Is it possible the pre-order traversal be the same order as the post-order traversal?

Question

If T be an ordered tree with more than one node. Is it possible the pre-order traversal of T visit the nodes in the same order as the post-order traversal of T? if "yes" can you please give an example. And if "No" could you please explain why it cannot occur?

Answer 1

In general cases, the leaves of a tree are unique, and as such, should appear in opposite manners if you're performing a pre- or post-order traversal.

However, I can see two cases in which the pre- and post-order traversals are the same: Singleton and duplicate elements.

With a singleton, you only have the one node, so it doesn't matter if you visit it before or after looking for zero leaves.

What if you had a tree with duplicate elements in it?
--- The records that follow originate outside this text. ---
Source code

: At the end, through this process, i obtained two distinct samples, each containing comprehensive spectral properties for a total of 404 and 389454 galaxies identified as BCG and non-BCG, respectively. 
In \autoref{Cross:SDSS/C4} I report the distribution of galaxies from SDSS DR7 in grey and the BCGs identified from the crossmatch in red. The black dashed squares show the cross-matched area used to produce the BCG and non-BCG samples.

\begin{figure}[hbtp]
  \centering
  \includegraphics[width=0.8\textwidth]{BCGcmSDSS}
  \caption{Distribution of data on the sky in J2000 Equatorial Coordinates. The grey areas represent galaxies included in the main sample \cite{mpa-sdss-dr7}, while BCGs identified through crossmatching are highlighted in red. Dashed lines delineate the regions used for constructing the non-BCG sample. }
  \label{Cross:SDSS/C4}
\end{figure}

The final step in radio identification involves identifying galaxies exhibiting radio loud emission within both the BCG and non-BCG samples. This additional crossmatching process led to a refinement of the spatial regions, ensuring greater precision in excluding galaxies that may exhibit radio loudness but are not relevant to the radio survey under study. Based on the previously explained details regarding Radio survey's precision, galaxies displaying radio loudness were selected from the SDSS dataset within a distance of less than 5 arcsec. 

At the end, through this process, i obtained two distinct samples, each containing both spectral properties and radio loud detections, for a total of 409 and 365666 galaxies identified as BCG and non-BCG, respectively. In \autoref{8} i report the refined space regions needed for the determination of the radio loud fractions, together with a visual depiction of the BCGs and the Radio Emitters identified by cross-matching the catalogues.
If the insertion strategy was to accept any element greater than or equal to the root node, then they would appear as a degenerate tree to the right:

 A
  \
   A
    \
     A
      \
       A

If it were less than or equal to the root node, you'd still have a degenerate tree, but to the left.

Now, if your insertion strategy was to discard duplicate elements, you would be left with the singleton case, which still has the pre- and post-order traversals resulting in the same elements.

Answer 2

Unless I'm missing something painfully obvious, the answer would be no. A ordered tree with > 1 node (say for example, 2 nodes) will look like this.

    A    
 B                     

or

    A
        C

Post-order traversal visits the nodes in the order left-right-root and pre-order visits the nodes in the order of root-left-right. In order for them to produce the same output, "left" must be equals to "root", which just doesn't make sense. With the above example, pre-order will produce AB or AC respectively and post-order will produce BA and CA.